The Soviet Union established diplomatic relations with Indonesia in 1950 and is one of the first countries to recognize Indonesia's sovereignty and independence from the Dutch after the end of World War II, alongside Egypt and other Arab states.

Early in the Cold War, both countries had close relations, with Indonesian president Sukarno visiting Moscow and Soviet leader Nikita Khrushchev visiting Jakarta. The first military deal between Indonesia and the Soviet Union happened in 1958, with the import of Soviet GAZ-69 trucks. In 1960, General Abdul Haris Nasution visited Moscow to negotiate an arms deal with the USSR. It turned out to be a $2.5 billion deal, involving the purchase of Mil Mi-4, Mil Mi-6 helicopters and MiG-15, MiG-17, MiG-19, MiG-21, Ilyushin Il-28, Tupolev Tu-16s including the KSR-1 variants armed with AS-1 Kennel anti-ship missiles, Antonov An-12 and Ilyushin Il-14 transport planes., and Whiskey-class submarines, Komar-class missile boats and one Sverdlov-class cruiser. This constituted the Soviet assistance to Indonesia for the recapture of Netherlands New Guinea in 1961–62, known as Operation Trikora.
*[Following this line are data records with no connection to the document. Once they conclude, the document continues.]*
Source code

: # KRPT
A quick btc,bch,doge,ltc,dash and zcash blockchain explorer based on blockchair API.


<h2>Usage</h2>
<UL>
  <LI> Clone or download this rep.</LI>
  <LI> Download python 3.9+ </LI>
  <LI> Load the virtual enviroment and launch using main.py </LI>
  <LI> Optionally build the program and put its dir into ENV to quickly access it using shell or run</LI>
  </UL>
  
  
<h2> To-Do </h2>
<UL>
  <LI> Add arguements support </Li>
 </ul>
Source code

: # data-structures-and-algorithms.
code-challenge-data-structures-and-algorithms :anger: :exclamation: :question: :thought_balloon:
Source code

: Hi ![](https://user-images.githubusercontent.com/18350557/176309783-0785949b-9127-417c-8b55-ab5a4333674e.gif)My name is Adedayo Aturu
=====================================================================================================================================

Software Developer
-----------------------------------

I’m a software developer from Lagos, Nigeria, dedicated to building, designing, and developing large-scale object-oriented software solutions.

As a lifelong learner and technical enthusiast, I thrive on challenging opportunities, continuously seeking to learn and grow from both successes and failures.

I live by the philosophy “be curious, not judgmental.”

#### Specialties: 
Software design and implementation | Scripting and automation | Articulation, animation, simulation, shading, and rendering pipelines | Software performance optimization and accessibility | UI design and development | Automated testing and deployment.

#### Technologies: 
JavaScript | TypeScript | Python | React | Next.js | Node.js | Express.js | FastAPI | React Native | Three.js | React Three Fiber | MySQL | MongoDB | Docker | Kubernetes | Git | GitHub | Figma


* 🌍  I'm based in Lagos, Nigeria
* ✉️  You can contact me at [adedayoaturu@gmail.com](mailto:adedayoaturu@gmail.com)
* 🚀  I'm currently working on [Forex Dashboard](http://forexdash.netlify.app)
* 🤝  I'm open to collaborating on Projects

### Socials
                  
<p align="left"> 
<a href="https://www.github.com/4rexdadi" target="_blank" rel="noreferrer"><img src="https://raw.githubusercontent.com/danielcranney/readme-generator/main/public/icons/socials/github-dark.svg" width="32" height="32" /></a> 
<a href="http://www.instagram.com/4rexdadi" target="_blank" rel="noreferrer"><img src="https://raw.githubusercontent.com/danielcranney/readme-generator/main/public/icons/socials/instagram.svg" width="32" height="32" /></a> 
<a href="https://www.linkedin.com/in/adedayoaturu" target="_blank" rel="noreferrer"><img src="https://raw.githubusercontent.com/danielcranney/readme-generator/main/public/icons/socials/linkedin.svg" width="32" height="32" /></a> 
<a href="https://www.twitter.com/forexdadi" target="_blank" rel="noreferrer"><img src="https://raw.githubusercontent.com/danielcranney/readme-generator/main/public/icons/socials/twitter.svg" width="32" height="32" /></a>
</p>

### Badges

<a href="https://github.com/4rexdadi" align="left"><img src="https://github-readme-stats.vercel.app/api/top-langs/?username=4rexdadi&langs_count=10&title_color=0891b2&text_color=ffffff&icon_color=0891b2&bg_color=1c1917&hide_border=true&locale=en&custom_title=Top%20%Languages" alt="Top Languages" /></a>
The Soviet Union helped Indonesia build the Friendship Hospital {id} and the Gelora Bung Karno Stadium, as well as transport and industrial infrastructure facilities that are in operation to this day. Great strides were made in military-technical cooperation.

When Sukarno was ousted by General Suharto, relations between the two states deteriorated, likely due to Indonesia's anti-communist policy under Suharto following the controversial communist coup attempt and the subsequent mass murder of thousands of alleged leftists. However, unlike relations with China during the Suharto regime, diplomatic relations were not suspended as the Soviet Union had no known involvement in the coup attempt. During this time, Indonesia was one of many countries that boycotted the 1980 Summer Olympics held in Moscow.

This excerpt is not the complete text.